EXERCISE INSTRUCTIONS:
Reproduce the entries below exactly, but only from the line containing "of tiles occurred" to the line containing "loss on the display board at the top", inclusive.

Source data:

═══

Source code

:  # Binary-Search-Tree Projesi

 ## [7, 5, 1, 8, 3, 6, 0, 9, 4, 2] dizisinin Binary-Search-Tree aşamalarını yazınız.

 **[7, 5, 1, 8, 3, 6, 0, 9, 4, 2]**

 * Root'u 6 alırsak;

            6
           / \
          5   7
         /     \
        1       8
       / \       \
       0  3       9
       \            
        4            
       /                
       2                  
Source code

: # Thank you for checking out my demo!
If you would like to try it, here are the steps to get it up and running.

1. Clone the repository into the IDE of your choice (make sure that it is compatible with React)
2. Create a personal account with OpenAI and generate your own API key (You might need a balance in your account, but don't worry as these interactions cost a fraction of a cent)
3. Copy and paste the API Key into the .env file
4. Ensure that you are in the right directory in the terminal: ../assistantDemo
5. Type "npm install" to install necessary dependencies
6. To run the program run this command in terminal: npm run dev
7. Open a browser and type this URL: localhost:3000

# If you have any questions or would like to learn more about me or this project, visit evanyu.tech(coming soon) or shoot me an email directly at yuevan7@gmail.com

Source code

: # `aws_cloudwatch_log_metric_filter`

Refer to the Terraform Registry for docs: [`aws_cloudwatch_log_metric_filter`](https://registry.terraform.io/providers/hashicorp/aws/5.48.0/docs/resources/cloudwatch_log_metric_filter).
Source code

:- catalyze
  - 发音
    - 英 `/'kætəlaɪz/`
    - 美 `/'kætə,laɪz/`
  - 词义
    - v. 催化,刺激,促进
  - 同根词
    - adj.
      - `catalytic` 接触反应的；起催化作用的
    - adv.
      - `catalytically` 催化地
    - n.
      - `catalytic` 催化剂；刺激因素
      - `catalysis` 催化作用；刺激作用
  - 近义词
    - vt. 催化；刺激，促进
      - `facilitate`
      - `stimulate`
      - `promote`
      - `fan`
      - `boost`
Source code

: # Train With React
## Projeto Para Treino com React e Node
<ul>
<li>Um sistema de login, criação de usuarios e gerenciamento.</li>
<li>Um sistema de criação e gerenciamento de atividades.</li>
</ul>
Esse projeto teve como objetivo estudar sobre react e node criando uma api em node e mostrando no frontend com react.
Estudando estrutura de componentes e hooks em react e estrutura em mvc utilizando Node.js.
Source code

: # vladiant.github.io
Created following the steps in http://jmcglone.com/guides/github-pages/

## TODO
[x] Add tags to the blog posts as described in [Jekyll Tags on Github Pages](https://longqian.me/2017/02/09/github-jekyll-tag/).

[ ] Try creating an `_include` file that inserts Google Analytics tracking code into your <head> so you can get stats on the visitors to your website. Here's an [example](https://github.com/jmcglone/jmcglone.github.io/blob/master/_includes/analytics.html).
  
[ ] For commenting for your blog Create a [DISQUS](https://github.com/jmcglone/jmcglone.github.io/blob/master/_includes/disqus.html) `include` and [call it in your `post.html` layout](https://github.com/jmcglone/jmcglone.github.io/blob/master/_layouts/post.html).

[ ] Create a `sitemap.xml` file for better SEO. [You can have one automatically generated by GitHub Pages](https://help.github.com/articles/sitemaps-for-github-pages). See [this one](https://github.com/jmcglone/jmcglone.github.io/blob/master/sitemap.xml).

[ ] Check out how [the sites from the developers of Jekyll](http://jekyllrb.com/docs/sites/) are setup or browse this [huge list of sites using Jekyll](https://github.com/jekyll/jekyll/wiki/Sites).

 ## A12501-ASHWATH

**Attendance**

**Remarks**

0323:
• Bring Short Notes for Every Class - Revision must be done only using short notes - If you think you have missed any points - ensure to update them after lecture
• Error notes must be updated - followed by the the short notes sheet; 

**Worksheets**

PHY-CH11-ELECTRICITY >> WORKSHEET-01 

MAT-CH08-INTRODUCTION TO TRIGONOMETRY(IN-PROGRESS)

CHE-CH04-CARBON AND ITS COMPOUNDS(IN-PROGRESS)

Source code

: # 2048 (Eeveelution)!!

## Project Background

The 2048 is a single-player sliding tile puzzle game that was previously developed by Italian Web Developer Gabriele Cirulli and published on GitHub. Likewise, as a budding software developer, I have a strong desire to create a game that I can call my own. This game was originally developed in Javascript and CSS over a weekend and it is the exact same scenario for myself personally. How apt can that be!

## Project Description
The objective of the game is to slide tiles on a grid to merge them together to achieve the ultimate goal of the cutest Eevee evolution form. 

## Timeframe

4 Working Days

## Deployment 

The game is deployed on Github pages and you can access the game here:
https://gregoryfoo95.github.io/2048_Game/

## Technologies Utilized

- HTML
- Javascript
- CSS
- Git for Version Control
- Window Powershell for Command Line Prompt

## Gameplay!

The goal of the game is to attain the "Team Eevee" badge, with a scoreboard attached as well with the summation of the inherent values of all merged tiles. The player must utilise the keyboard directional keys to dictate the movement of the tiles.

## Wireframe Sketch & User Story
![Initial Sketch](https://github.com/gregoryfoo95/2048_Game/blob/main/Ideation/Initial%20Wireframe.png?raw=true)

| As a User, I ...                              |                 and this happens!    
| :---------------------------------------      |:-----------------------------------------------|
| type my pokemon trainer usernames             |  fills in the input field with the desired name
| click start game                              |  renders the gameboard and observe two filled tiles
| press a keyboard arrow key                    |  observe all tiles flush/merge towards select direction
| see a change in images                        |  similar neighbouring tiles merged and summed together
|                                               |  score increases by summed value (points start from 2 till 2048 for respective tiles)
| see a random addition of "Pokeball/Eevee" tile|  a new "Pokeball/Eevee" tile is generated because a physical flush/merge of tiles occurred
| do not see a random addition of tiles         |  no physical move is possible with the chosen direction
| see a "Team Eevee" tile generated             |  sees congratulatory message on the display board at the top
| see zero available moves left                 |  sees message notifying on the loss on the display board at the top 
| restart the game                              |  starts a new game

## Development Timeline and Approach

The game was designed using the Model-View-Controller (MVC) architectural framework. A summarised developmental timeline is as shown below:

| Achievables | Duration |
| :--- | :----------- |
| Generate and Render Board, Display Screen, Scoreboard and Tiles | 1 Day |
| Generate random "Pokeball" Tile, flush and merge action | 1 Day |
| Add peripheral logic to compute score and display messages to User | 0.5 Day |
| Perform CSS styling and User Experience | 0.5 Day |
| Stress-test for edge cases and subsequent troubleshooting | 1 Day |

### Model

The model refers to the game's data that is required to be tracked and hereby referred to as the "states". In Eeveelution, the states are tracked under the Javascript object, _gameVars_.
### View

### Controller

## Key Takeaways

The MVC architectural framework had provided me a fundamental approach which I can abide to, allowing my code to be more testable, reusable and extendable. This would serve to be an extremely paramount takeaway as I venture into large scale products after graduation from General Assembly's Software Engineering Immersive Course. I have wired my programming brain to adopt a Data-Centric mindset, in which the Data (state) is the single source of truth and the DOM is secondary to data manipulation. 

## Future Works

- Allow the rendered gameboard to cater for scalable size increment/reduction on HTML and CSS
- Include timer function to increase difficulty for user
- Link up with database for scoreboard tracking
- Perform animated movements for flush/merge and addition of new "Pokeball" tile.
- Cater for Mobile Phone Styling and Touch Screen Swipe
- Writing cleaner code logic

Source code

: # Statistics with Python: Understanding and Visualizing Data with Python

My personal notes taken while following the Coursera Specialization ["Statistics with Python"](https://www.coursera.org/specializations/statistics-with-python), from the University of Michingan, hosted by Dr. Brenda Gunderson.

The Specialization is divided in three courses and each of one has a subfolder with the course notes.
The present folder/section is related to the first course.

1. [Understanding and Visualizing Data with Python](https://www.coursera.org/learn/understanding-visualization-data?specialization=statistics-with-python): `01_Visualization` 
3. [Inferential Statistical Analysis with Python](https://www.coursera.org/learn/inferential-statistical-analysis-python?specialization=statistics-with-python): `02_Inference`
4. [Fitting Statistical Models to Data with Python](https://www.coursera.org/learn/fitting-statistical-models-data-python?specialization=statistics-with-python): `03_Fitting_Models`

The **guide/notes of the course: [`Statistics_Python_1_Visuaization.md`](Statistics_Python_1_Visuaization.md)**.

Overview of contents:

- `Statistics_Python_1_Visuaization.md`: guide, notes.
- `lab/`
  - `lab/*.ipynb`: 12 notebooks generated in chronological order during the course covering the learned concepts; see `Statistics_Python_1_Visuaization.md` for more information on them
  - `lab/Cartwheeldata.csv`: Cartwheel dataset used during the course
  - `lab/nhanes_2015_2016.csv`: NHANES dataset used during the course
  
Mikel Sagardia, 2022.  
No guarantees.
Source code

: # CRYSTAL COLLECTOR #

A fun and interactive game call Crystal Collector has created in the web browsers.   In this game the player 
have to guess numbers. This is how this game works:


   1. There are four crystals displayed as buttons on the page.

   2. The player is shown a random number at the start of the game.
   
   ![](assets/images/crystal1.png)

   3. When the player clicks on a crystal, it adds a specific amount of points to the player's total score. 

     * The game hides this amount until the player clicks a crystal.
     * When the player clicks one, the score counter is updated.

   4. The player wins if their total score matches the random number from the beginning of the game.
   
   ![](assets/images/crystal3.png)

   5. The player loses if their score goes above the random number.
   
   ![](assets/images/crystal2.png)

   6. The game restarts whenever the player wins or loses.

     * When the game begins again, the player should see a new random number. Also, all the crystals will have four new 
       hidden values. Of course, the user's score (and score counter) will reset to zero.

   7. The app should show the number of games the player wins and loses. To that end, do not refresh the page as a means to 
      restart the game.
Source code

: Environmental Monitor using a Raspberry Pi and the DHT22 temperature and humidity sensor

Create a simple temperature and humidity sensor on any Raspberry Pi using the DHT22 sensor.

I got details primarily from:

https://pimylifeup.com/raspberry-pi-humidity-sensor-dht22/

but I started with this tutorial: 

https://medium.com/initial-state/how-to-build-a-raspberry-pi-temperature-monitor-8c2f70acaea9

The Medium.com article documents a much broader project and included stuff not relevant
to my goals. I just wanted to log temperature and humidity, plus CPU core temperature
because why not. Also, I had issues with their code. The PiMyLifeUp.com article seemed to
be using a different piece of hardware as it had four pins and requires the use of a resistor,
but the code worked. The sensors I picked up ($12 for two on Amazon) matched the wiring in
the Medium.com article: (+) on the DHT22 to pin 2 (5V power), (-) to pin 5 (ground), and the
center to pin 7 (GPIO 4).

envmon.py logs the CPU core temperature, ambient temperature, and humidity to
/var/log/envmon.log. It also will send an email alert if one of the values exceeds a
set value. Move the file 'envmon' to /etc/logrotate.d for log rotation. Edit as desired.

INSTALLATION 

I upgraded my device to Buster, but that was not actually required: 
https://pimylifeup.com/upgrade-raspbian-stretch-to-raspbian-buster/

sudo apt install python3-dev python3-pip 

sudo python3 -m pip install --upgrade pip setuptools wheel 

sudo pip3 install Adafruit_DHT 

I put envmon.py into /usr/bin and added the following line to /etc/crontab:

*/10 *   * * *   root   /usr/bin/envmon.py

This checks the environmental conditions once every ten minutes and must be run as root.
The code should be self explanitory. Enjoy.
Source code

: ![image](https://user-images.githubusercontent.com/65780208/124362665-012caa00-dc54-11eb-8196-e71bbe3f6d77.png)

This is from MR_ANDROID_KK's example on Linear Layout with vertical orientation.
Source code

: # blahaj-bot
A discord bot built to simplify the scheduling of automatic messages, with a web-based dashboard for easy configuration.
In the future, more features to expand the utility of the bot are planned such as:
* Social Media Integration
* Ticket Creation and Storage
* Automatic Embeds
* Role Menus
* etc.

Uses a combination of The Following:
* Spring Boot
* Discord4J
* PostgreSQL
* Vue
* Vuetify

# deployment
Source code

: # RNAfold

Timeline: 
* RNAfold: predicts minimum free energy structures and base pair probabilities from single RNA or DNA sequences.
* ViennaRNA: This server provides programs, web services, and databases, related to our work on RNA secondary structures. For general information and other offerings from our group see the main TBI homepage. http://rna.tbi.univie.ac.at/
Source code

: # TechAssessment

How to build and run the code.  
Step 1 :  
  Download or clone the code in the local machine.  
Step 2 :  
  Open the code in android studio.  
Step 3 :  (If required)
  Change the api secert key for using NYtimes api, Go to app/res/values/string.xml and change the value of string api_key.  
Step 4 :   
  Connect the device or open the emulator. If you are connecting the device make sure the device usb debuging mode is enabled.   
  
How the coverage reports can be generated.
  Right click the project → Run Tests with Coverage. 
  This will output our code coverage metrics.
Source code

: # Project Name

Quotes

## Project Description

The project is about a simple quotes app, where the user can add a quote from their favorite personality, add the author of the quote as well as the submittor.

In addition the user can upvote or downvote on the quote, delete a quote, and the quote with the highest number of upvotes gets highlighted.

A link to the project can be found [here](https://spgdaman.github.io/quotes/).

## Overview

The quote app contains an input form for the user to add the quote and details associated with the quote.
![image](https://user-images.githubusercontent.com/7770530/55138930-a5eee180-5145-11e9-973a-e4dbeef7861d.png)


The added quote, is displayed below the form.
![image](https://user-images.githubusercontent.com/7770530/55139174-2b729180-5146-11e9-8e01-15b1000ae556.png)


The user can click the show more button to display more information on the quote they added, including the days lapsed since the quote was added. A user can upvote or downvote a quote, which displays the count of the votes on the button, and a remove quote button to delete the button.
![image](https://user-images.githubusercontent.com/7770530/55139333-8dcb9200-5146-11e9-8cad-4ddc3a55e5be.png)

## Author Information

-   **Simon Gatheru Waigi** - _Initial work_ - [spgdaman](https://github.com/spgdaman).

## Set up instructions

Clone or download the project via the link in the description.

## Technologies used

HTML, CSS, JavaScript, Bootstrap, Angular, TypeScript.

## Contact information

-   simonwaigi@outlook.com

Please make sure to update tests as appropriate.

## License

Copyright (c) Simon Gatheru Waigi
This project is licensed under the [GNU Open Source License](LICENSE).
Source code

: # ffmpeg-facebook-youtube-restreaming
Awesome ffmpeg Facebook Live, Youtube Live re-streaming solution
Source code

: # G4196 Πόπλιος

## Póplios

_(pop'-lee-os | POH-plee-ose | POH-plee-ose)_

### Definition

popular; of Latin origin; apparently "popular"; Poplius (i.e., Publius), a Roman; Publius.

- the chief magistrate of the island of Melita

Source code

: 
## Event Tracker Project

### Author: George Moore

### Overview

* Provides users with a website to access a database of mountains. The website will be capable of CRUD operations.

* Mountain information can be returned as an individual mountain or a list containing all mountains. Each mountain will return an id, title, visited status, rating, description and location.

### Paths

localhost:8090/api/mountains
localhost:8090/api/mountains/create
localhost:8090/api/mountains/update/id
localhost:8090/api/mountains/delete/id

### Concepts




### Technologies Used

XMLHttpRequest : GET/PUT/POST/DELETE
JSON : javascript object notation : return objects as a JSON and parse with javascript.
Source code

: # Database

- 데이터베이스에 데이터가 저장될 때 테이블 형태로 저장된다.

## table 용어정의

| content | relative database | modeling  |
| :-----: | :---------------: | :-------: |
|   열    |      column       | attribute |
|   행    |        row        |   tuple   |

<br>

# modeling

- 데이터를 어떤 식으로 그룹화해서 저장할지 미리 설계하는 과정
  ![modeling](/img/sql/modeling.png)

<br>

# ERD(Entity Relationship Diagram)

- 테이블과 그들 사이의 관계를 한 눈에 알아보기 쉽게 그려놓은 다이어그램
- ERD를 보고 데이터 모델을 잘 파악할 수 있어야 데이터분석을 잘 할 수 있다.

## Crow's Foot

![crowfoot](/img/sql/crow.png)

═══

WRITTEN REPLY:
| see a random addition of "Pokeball/Eevee" tile|  a new "Pokeball/Eevee" tile is generated because a physical flush/merge of tiles occurred
| do not see a random addition of tiles         |  no physical move is possible with the chosen direction
| see a "Team Eevee" tile generated             |  sees congratulatory message on the display board at the top
| see zero available moves left                 |  sees message notifying on the loss on the display board at the top 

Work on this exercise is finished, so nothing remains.